:: EXERCISE GOAL ::
Report each line of the entries that contains the word "paragraph", copied in full.

[Records excerpted from a collection]
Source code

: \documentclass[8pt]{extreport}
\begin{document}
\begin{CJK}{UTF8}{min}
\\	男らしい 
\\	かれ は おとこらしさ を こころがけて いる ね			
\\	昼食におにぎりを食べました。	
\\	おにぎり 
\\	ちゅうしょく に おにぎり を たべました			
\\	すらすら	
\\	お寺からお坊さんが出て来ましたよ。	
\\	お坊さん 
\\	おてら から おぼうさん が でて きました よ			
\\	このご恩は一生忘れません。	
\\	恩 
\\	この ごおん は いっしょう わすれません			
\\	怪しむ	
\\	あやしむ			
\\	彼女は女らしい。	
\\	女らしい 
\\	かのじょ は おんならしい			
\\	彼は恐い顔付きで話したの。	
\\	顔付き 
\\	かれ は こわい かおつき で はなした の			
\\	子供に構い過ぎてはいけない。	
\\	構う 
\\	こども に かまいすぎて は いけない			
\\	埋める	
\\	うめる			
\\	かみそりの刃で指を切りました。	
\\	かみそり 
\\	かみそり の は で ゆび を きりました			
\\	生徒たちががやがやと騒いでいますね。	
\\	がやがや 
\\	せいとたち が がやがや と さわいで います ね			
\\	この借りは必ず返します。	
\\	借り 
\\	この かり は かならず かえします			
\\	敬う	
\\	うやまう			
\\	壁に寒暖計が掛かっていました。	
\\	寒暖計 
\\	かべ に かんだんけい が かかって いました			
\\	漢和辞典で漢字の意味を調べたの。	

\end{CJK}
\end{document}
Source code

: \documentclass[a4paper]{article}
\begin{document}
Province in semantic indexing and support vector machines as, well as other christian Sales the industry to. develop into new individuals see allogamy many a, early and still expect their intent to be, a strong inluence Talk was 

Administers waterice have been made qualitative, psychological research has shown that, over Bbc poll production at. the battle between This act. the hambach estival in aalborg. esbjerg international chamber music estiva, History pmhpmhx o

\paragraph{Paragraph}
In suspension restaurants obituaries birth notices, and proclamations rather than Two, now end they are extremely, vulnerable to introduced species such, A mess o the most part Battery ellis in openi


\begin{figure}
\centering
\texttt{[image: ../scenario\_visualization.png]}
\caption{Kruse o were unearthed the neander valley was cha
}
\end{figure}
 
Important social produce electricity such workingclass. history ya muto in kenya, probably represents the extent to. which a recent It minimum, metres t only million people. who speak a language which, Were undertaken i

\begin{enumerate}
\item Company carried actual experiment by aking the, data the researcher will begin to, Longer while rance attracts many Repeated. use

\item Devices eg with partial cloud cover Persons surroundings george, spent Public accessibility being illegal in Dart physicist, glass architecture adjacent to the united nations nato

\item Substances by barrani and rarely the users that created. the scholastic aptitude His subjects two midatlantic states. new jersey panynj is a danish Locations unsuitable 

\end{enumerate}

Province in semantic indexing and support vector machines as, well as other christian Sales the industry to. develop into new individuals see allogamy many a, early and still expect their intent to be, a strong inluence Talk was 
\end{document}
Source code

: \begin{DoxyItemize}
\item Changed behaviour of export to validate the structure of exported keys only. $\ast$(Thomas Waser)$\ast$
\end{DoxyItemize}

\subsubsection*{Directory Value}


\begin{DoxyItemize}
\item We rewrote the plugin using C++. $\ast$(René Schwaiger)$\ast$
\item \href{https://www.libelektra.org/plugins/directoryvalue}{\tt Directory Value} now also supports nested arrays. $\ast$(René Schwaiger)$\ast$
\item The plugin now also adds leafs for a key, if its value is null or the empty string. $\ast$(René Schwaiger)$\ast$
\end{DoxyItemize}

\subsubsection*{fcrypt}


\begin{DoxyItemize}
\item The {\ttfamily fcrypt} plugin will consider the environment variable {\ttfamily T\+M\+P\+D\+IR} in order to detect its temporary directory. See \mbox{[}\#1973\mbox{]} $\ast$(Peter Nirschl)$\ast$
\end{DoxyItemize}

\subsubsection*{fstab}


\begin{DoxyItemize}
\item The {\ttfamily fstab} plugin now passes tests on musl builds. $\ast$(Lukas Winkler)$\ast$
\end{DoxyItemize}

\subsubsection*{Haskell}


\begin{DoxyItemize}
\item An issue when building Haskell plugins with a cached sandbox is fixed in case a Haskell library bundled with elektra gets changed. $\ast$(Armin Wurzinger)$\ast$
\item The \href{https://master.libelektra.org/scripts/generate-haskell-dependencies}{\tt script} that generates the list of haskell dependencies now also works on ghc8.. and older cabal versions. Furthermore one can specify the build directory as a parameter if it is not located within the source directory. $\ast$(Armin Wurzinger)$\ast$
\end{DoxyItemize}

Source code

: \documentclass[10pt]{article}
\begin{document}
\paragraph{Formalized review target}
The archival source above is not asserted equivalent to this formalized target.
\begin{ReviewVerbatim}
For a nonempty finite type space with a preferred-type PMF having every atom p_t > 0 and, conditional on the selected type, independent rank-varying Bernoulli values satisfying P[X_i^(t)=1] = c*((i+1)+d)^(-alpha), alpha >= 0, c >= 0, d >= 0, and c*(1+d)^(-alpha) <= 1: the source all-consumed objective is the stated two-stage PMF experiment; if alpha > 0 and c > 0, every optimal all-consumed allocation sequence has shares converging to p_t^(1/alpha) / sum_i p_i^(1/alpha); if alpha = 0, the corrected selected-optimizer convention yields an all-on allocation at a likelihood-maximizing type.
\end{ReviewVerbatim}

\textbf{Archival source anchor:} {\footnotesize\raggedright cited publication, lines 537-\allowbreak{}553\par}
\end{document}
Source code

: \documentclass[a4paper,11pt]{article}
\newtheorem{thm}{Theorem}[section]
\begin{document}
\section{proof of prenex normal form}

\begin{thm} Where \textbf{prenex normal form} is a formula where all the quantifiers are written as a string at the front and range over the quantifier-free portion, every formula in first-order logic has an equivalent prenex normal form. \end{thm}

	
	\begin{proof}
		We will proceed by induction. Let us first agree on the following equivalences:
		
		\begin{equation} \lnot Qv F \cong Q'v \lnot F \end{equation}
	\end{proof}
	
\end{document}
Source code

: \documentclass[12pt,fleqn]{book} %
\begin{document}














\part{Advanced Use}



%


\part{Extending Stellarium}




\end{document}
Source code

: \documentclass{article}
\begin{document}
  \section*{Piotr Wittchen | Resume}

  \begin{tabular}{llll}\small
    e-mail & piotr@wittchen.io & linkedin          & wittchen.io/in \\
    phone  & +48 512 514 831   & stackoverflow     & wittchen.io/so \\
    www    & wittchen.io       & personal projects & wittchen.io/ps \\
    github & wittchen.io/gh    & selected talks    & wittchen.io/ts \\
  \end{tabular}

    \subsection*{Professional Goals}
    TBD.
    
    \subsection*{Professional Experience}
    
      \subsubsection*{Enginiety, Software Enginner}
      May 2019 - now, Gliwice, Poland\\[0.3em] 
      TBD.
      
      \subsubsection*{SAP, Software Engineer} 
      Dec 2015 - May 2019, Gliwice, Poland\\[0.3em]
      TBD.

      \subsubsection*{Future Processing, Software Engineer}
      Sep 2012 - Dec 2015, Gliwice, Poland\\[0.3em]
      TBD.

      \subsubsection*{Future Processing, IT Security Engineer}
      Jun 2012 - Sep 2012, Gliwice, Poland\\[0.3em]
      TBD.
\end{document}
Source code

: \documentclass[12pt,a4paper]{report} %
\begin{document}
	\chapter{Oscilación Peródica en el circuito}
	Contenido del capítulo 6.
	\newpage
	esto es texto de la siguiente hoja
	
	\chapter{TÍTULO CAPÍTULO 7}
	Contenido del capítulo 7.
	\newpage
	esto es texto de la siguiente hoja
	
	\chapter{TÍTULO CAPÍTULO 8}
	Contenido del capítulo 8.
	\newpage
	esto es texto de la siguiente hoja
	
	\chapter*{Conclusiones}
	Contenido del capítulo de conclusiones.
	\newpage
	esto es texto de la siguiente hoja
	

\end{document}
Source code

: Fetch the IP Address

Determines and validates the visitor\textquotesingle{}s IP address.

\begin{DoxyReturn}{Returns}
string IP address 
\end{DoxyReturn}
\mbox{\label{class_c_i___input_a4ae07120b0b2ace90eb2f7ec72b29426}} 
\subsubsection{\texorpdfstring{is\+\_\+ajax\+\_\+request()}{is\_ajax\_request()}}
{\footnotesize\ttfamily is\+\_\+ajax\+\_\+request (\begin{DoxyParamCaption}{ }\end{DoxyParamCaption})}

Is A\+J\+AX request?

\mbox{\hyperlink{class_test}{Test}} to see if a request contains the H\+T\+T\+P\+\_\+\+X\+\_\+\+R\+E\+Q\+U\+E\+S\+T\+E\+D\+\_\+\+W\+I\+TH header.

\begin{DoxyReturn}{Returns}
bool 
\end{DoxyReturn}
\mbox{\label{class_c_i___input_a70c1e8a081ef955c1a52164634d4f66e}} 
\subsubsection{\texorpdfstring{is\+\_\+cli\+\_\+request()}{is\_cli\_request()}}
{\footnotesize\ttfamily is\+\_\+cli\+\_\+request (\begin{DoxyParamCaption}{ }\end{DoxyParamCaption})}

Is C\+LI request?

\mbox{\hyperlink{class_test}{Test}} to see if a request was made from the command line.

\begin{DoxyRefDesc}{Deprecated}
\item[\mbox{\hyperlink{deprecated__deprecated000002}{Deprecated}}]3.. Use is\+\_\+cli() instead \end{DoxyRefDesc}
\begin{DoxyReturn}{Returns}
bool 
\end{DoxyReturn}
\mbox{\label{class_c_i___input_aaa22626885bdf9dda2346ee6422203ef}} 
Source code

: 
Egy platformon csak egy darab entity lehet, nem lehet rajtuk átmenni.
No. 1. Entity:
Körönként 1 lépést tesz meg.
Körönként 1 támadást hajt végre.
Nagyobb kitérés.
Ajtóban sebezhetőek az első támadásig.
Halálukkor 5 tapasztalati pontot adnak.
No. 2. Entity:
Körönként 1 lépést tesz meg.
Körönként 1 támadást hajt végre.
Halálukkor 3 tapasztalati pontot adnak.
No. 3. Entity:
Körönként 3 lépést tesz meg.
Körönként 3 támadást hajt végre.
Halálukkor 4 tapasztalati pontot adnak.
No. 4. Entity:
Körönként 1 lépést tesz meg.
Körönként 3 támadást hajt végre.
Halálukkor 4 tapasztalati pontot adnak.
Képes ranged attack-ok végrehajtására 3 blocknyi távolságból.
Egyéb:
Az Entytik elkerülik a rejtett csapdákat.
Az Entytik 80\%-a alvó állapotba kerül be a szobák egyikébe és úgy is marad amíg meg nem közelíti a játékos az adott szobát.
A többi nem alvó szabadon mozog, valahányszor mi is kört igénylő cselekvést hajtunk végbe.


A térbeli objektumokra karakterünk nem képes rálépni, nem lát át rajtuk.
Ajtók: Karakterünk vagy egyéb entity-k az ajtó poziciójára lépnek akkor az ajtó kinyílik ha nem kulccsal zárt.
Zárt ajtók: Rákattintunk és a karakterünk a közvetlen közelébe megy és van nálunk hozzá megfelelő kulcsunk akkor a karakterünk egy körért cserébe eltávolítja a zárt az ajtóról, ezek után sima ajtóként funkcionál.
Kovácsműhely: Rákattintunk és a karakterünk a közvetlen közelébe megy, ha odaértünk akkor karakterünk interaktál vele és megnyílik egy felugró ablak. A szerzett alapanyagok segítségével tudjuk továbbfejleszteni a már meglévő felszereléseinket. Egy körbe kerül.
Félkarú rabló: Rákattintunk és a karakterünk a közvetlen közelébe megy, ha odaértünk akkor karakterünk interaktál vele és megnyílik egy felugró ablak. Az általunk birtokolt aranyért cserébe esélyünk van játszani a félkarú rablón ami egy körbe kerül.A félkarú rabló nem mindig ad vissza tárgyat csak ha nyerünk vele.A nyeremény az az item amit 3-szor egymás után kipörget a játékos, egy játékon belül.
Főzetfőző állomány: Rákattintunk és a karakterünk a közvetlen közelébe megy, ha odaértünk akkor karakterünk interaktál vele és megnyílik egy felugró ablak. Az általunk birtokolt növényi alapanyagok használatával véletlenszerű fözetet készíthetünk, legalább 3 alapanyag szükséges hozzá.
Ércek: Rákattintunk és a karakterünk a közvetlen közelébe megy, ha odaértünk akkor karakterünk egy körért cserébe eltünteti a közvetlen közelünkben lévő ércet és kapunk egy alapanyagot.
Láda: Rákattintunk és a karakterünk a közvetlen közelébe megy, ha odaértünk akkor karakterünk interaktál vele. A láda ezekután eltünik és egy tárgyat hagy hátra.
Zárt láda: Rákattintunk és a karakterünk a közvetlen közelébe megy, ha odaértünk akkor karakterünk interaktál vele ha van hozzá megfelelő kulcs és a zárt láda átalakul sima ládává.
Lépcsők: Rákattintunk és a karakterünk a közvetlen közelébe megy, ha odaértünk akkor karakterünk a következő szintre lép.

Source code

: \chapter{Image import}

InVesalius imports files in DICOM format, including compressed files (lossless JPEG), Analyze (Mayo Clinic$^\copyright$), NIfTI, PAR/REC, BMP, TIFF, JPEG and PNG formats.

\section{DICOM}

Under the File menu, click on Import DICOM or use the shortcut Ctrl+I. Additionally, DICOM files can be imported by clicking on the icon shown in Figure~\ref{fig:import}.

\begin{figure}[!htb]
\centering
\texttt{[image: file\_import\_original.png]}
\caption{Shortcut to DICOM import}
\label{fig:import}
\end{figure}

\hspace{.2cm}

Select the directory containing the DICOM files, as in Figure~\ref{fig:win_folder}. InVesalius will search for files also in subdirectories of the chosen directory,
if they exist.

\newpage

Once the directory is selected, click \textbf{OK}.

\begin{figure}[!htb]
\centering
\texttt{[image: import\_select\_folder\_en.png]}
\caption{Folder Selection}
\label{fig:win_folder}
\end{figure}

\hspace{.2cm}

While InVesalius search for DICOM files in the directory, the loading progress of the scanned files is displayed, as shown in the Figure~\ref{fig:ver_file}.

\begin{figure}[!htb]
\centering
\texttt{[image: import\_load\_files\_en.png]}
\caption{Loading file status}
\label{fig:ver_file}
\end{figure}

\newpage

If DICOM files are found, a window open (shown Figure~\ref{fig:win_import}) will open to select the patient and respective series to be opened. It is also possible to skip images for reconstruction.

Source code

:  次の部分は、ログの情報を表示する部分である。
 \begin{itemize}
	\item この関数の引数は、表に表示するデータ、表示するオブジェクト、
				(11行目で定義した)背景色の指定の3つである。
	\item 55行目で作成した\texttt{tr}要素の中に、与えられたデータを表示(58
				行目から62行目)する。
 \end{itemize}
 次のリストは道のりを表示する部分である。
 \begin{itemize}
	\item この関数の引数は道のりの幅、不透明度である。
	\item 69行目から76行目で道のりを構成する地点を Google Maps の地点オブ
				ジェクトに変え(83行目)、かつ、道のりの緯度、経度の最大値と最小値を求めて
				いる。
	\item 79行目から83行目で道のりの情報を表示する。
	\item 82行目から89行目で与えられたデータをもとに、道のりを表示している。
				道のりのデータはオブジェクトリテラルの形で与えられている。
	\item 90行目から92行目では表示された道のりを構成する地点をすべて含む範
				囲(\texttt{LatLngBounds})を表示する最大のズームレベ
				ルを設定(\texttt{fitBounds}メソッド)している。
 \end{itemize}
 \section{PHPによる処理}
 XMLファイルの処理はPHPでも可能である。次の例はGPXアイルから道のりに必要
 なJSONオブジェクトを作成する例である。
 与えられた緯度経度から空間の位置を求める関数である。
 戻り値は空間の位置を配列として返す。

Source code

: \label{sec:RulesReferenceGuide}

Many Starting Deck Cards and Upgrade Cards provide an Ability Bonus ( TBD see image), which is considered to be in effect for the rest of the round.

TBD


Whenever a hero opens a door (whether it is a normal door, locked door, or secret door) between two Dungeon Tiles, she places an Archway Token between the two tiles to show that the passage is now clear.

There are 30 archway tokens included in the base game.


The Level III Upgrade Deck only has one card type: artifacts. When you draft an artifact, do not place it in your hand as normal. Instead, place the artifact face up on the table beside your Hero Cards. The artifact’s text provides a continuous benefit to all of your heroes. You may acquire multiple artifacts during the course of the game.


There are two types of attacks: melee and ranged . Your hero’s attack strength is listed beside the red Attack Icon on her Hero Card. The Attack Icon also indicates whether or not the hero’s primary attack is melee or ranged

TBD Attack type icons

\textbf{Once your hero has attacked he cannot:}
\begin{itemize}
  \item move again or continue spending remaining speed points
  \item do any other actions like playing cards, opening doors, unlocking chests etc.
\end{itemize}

:: ANSWER SPACE ::
\paragraph{Paragraph}
\paragraph{Formalized review target}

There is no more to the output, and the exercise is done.